From the listing below, pull out every line where the string "members" appears.

» **Working data**
════════════════════
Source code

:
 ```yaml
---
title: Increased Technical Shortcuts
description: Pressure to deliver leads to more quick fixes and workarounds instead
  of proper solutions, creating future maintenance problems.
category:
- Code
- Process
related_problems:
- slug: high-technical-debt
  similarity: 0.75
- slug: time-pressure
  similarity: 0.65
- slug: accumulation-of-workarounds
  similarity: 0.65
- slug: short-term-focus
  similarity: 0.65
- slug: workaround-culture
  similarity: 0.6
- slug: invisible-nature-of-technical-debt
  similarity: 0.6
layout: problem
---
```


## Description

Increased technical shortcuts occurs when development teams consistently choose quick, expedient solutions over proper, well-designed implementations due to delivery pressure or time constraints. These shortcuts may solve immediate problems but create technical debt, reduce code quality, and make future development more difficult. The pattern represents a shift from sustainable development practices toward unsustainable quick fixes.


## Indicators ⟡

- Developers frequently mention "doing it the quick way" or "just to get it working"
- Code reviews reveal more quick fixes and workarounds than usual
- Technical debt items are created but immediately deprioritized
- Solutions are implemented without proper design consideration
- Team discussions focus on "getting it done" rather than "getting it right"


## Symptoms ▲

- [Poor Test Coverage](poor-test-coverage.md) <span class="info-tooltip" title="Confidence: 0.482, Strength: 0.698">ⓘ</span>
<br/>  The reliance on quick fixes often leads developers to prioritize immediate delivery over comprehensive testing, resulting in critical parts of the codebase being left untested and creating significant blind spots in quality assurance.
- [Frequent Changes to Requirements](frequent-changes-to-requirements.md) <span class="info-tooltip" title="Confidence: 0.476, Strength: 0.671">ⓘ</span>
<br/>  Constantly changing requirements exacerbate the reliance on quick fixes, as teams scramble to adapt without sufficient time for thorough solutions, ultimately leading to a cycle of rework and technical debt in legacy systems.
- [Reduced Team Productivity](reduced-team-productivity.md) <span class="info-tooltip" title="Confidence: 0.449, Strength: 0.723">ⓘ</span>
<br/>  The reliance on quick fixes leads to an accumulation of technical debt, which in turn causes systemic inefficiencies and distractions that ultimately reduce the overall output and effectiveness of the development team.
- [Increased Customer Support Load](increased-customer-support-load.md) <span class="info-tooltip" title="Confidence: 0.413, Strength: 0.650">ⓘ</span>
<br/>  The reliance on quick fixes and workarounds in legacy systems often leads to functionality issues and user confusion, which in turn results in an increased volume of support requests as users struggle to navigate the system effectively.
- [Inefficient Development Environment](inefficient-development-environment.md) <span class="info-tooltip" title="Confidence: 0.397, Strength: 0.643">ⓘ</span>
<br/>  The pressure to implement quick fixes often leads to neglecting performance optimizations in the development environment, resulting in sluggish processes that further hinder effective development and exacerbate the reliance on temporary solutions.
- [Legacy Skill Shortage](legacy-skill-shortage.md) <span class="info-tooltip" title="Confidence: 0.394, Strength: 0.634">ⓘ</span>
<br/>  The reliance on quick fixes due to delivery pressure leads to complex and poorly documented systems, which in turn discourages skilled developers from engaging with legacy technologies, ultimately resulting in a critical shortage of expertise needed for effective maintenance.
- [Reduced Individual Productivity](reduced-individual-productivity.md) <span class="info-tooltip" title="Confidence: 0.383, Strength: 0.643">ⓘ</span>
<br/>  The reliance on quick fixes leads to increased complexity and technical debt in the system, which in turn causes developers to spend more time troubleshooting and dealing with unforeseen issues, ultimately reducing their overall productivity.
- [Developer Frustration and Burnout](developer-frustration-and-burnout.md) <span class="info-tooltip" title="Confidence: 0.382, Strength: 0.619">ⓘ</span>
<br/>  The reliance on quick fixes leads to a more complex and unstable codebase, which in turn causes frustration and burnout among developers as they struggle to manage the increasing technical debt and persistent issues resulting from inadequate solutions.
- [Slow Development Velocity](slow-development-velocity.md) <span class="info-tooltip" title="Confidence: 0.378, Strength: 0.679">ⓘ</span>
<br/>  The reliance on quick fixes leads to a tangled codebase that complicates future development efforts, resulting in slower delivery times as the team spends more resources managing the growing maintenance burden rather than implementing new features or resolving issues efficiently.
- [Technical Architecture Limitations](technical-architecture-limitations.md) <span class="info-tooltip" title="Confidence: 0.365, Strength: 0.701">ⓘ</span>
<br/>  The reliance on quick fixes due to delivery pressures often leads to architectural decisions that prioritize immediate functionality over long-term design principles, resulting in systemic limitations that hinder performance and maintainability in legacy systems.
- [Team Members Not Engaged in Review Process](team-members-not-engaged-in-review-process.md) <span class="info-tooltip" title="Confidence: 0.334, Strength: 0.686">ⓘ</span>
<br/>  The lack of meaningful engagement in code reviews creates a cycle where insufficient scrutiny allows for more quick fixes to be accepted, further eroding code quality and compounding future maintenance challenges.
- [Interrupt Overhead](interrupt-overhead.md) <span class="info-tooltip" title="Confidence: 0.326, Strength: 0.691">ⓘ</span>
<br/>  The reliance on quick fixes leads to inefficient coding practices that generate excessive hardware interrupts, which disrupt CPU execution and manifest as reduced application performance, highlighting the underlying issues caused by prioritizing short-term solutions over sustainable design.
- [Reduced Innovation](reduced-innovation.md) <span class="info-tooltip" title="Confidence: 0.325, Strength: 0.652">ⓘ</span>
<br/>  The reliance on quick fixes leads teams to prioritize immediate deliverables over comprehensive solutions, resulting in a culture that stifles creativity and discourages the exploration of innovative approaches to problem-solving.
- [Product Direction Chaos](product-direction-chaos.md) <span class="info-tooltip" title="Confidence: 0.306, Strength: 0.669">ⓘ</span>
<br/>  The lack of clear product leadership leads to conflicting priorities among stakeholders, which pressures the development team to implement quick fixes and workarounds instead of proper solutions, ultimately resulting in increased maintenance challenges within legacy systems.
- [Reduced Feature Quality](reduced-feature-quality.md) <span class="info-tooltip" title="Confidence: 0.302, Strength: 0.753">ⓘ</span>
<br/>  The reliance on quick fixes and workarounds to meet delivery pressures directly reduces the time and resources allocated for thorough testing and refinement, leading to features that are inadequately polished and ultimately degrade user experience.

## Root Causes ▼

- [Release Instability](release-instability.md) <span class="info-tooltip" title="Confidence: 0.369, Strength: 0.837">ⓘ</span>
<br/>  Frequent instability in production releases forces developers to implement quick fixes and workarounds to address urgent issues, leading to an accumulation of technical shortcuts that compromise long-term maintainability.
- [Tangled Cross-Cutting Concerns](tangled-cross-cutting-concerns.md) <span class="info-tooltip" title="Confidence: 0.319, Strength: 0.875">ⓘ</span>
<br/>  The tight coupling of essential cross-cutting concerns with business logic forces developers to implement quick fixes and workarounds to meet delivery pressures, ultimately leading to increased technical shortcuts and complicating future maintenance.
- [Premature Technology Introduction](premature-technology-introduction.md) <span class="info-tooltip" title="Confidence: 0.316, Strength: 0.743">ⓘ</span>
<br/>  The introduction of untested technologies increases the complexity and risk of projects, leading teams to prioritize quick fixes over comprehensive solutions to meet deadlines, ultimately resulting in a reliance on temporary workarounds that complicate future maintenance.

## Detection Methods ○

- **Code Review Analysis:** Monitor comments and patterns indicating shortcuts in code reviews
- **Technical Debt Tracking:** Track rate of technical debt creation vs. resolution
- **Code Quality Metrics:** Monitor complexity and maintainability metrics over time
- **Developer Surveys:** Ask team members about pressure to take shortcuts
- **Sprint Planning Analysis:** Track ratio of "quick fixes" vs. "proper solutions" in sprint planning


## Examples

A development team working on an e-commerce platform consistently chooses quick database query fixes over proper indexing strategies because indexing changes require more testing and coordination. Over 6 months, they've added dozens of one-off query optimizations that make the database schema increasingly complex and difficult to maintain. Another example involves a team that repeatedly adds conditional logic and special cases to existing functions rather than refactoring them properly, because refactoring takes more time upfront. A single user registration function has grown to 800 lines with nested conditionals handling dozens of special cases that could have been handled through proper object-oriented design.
════════════════════
» **Your solution**
- [Team Members Not Engaged in Review Process](team-members-not-engaged-in-review-process.md) <span class="info-tooltip" title="Confidence: 0.334, Strength: 0.686">ⓘ</span>
- **Developer Surveys:** Ask team members about pressure to take shortcuts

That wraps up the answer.